- **Try it**: Every record below should be copied exactly, with the pictures left out.

[Stored data]
* * * * * * *
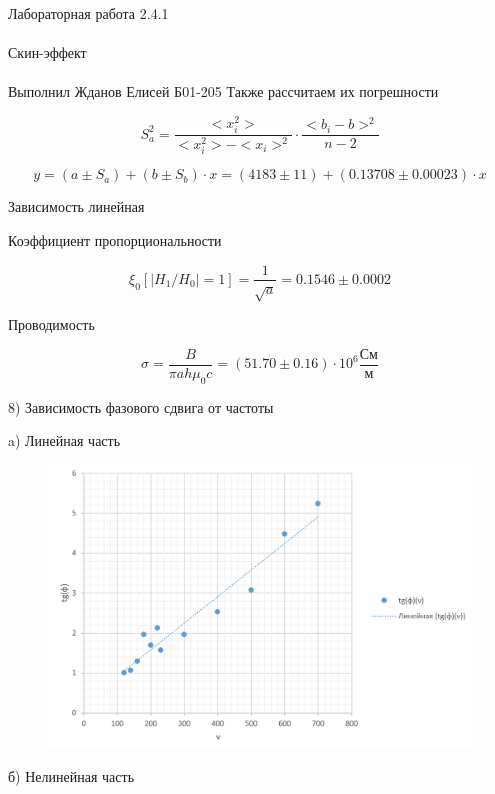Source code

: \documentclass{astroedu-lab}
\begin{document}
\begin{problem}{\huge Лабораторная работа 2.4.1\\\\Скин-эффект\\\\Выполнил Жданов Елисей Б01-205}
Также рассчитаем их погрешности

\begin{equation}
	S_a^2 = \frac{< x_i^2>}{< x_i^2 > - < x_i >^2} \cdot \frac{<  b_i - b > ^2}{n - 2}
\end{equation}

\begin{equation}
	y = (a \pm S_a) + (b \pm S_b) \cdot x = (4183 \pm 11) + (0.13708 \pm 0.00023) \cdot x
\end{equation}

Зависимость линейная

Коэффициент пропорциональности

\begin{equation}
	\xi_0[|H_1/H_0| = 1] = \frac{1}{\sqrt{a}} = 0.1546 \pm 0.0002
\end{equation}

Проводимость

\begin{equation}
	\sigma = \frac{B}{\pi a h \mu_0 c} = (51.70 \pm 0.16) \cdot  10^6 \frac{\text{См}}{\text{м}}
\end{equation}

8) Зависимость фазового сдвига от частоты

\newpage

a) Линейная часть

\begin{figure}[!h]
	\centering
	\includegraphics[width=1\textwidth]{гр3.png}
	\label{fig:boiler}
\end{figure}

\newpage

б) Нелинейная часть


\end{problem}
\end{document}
* * * * * * *
- **Written solution**:
Source code

: \documentclass{astroedu-lab}
\begin{document}
\begin{problem}{\huge Лабораторная работа 2.4.1\\\\Скин-эффект\\\\Выполнил Жданов Елисей Б01-205}
Также рассчитаем их погрешности

\begin{equation}
	S_a^2 = \frac{< x_i^2>}{< x_i^2 > - < x_i >^2} \cdot \frac{<  b_i - b > ^2}{n - 2}
\end{equation}

\begin{equation}
	y = (a \pm S_a) + (b \pm S_b) \cdot x = (4183 \pm 11) + (0.13708 \pm 0.00023) \cdot x
\end{equation}

Зависимость линейная

Коэффициент пропорциональности

\begin{equation}
	\xi_0[|H_1/H_0| = 1] = \frac{1}{\sqrt{a}} = 0.1546 \pm 0.0002
\end{equation}

Проводимость

\begin{equation}
	\sigma = \frac{B}{\pi a h \mu_0 c} = (51.70 \pm 0.16) \cdot  10^6 \frac{\text{См}}{\text{м}}
\end{equation}

8) Зависимость фазового сдвига от частоты

\newpage

a) Линейная часть

\begin{figure}[!h]
	\centering
	\includegraphics[width=1\textwidth]{гр3.png}
	\label{fig:boiler}
\end{figure}

\newpage

б) Нелинейная часть


\end{problem}
\end{document}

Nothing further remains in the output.